ODES ON SEVERAL SUBJECTS, IN TWO BOOKS.

BOOK I.



ODE I.

PREFACE.

1 Off yonder verdant hillock laid, Where oaks and elms, a friendly shade, O'erlook the falling stream, O master of the Latin lyre, A while with thee will I retire From summer's noontide beam.

2 And, lo, within my lonely bower, The industrious bee from many a flower Collects her balmy dews: 'For me,' she sings, 'the gems are born, For me their silken robe adorn, Their fragrant breath diffuse.'

3 Sweet murmurer! may no rude storm This hospitable scene deform, Nor check thy gladsome toils; Still may the buds unsullied spring, Still showers and sunshine court thy wing To these ambrosial spoils.
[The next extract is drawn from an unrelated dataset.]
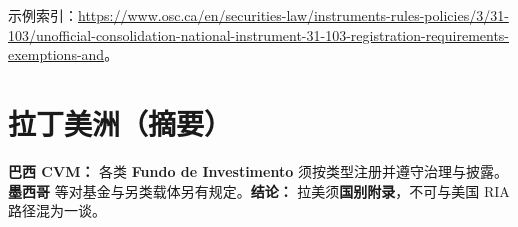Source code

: 示例索引：\url{https://www.osc.ca/en/securities-law/instruments-rules-policies/3/31-103/unofficial-consolidation-national-instrument-31-103-registration-requirements-exemptions-and}。

\section{拉丁美洲（摘要）}

\textbf{巴西 CVM：} 各类 \textbf{Fundo de Investimento} 须按类型注册并遵守治理与披露。\textbf{墨西哥} 等对基金与另类载体另有规定。\textbf{结论：} 拉美须\textbf{国别附录}，不可与美国 RIA 路径混为一谈。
4 Nor shall my Muse hereafter fail Her fellow labourer thee to hail; And lucky be the strains! For long ago did Nature frame Your seasons and your arts the same, Your pleasures and your pains.

5 Like thee, in lowly, sylvan scenes, On river banks and flowery greens, My Muse delighted plays; Nor through the desert of the air, Though swans or eagles triumph there, With fond ambition strays.

6 Nor where the boding raven chaunts, Nor near the owl's unhallow'd haunts Will she her cares employ; But flies from ruins and from tombs, From Superstition's horrid glooms, To day-light and to joy.

7 Nor will she tempt the barren waste; Nor deigns the lurking strength to taste Of any noxious thing; But leaves with scorn to Envy's use The insipid nightshade's baneful juice, The nettle's sordid sting.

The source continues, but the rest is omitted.